**Recorded data**
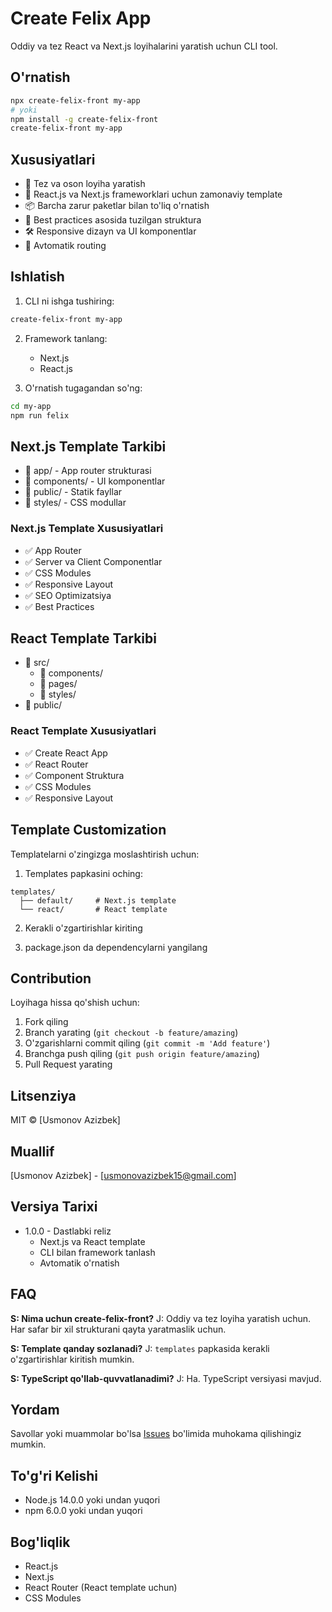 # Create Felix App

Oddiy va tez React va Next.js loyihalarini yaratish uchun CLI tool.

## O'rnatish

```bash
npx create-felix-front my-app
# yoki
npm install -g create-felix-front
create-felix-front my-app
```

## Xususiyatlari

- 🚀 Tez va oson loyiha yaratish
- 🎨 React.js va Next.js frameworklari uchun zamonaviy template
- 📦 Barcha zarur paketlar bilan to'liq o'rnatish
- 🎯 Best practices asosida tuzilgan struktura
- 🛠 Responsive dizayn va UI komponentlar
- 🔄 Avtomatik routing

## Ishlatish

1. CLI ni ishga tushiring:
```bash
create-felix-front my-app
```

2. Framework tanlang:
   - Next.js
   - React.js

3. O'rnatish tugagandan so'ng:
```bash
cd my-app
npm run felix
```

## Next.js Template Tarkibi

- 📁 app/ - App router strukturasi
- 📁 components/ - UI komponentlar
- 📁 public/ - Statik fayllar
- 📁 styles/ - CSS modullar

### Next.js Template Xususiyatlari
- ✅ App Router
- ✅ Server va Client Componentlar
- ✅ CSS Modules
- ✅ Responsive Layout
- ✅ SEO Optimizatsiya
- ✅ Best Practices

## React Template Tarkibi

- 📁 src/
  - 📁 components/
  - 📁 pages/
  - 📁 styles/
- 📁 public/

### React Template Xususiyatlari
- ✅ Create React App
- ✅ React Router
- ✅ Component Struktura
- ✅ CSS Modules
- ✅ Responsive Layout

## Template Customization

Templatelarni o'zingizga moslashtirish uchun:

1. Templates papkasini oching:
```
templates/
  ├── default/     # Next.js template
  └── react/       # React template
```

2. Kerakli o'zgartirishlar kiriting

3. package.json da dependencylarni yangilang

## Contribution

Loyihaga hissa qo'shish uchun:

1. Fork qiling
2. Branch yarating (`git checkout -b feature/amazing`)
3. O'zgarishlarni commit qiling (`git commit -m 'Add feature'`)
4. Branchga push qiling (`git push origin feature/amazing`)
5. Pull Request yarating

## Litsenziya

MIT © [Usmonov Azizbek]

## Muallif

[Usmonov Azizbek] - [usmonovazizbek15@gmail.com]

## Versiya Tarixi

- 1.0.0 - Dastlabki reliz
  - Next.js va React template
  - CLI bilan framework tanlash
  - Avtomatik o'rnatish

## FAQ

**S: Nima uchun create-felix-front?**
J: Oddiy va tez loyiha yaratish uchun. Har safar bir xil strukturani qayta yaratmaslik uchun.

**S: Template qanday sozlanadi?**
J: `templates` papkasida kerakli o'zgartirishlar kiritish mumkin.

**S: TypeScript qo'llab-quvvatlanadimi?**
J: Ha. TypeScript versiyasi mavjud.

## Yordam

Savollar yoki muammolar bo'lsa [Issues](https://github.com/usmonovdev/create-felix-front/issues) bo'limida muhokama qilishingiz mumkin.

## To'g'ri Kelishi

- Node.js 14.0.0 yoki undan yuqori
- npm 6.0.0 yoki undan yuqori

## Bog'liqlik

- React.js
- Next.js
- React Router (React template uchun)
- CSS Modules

==

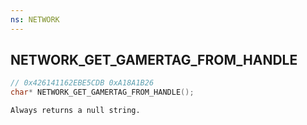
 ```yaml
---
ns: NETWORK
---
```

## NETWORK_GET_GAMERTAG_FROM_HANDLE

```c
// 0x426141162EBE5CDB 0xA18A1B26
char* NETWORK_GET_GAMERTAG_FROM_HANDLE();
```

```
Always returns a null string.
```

**Activity**
Say how many lines in the records contain the string "komponentlar", and say nothing else.

**Written solution**
2